# now this I wanted for my Xmas, but couldn't justify the price...eek!



## bettaforu (Sep 6, 2009)

So I was debating on whether to order this shrimp or not...but decided against it, only because there is NO guarantee on delivery, either from the US or HK, and at a price of $199 each + shipping of $65 its just not feasible....but I did ask 










so Im getting one of these instead.....what out shrimpies, you could be lunch for someone! LOL.


----------



## DaFishMan (Dec 19, 2006)

The markings on that one are very cool. Kinda like a little tiger


----------



## bettaforu (Sep 6, 2009)

Yup you got it...its a Snow Bengal...bred from the Asian Leopard cat x domestic cat.


----------



## Platypus (Jun 2, 2009)

Do you have a link to where these are sold?


----------



## bettaforu (Sep 6, 2009)

If you mean the cat...they are mostly in the USA. Very few snows up here in Ontario...you can get the regular brown/tan bengal real easy on Kijiji but the snows are not as easy to find.

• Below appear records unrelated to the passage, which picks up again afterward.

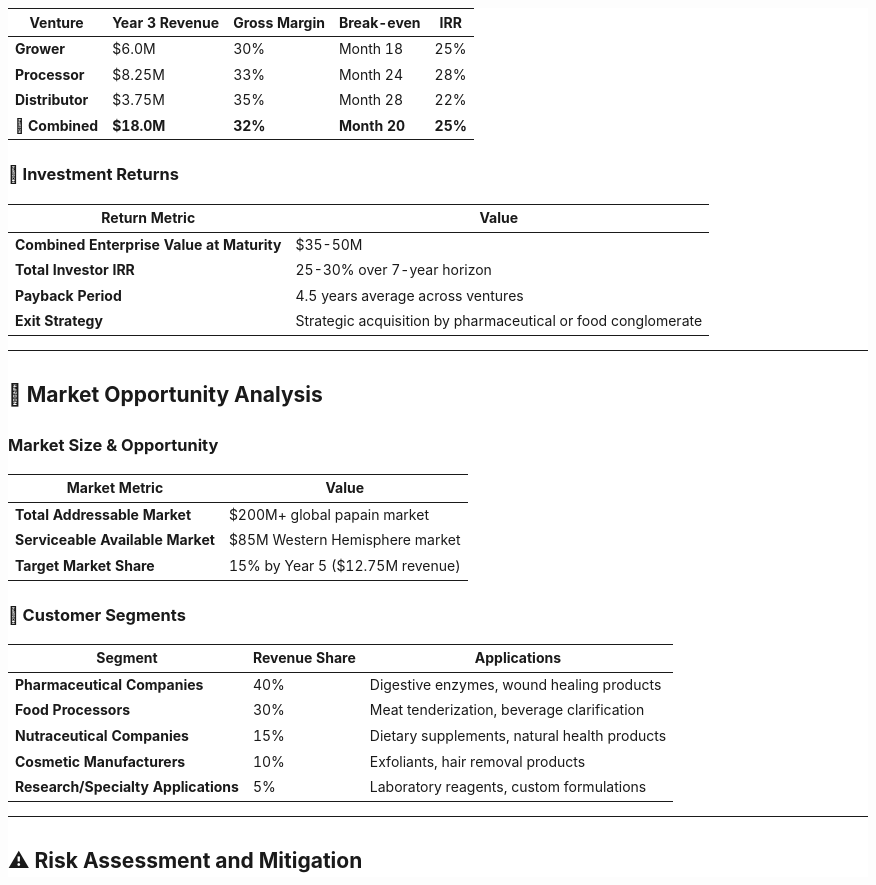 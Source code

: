 | Venture | Year 3 Revenue | Gross Margin | Break-even | IRR |
|---------|---------------|--------------|------------|-----|
| **Grower** | $6.0M | 30% | Month 18 | 25% |
| **Processor** | $8.25M | 33% | Month 24 | 28% |
| **Distributor** | $3.75M | 35% | Month 28 | 22% |
| **🎯 Combined** | **$18.0M** | **32%** | **Month 20** | **25%** |

### 💎 Investment Returns

| Return Metric | Value |
|---------------|-------|
| **Combined Enterprise Value at Maturity** | $35-50M |
| **Total Investor IRR** | 25-30% over 7-year horizon |
| **Payback Period** | 4.5 years average across ventures |
| **Exit Strategy** | Strategic acquisition by pharmaceutical or food conglomerate |

---

## 🎯 Market Opportunity Analysis

### Market Size & Opportunity

| Market Metric | Value |
|---------------|-------|
| **Total Addressable Market** | $200M+ global papain market |
| **Serviceable Available Market** | $85M Western Hemisphere market |
| **Target Market Share** | 15% by Year 5 ($12.75M revenue) |

### 🏢 Customer Segments

| Segment | Revenue Share | Applications |
|---------|---------------|-------------|
| **Pharmaceutical Companies** | 40% | Digestive enzymes, wound healing products |
| **Food Processors** | 30% | Meat tenderization, beverage clarification |
| **Nutraceutical Companies** | 15% | Dietary supplements, natural health products |
| **Cosmetic Manufacturers** | 10% | Exfoliants, hair removal products |
| **Research/Specialty Applications** | 5% | Laboratory reagents, custom formulations |

---

## ⚠️ Risk Assessment and Mitigation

I have to go to PA or NY to get mine.

If you mean the gorgeous blue mosura taiwan bee shrimp you will also have to go to the USA to get that shipped to you, or drive down to Ohio to the supplier there and pick it up.


----------



## bettaforu (Sep 6, 2009)

If you are serious about one of these cats, I did find this ad on Kijiji and I can't take it, but if its still available (which I doubt) then this is a great deal.

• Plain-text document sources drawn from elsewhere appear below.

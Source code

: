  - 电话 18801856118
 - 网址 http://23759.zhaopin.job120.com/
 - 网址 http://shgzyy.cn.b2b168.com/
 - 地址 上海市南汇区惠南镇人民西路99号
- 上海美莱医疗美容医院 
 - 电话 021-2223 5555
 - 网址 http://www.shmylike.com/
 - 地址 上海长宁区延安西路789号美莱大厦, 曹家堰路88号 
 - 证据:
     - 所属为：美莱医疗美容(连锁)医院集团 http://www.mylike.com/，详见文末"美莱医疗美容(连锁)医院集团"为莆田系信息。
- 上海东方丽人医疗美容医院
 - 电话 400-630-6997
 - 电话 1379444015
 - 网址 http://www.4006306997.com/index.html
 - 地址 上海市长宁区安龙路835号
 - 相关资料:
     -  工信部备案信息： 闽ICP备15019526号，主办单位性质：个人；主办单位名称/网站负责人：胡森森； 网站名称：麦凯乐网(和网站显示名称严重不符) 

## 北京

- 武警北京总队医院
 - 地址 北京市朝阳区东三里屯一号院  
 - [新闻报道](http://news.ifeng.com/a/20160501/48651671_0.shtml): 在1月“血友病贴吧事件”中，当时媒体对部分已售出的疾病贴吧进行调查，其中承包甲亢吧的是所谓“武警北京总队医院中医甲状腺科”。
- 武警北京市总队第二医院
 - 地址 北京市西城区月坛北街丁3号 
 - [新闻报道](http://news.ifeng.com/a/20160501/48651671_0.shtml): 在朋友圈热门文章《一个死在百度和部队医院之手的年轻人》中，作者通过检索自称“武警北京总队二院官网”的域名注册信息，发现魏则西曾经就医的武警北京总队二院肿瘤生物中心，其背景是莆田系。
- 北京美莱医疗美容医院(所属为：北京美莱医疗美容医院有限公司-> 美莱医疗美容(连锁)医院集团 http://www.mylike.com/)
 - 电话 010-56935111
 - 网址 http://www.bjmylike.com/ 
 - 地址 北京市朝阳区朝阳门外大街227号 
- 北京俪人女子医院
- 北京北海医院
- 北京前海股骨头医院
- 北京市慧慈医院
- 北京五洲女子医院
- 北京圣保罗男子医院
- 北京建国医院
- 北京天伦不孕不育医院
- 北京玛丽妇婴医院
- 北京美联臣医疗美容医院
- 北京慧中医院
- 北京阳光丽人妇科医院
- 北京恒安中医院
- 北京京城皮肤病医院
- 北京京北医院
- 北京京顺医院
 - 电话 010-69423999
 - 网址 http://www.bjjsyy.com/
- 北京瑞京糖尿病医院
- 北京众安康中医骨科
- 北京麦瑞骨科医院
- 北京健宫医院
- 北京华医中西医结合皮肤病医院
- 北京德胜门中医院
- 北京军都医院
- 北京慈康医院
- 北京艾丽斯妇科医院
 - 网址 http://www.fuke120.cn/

Chances are its already gone, but maybe not...worth checking out 

http://toronto.kijiji.ca/c-pets-cat...for-Adoption-to-right-home-W0QQAdIdZ431099978


----------



## lamprologines (Oct 18, 2012)

bettaforu said:


> If you are serious about one of these cats, I did find this ad on Kijiji and I can't take it, but if its still available (which I doubt) then this is a great deal.
> 
> Chances are its already gone, but maybe not...worth checking out
> 
> http://toronto.kijiji.ca/c-pets-cat...for-Adoption-to-right-home-W0QQAdIdZ431099978


hey there's a breeder on kijiji http://toronto.kijiji.ca/c-pets-cat...red-Bengal-Leopard-Kittens-W0QQAdIdZ437712686

selling really stunning bengal kittens man i wannna get one too lmao


----------



## Fishfur (Mar 4, 2012)

I would have guessed it was an Egyptian Mau until you said it was a Snow Bengal. Be prepared to spend time keeping it entertained. They are high energy guys. Get him a wheel... Bengals love to run on big wheels ! A cat size version of the hamster wheel, yes, but built to take the pounding. They have a ton of energy to burn, as a rule, but it sure is a lovely lovely kitty. I've been a crazy cat lady for most of my life now.. I'd adore to have one, but I'd need a bigger home to give it room to roam.


----------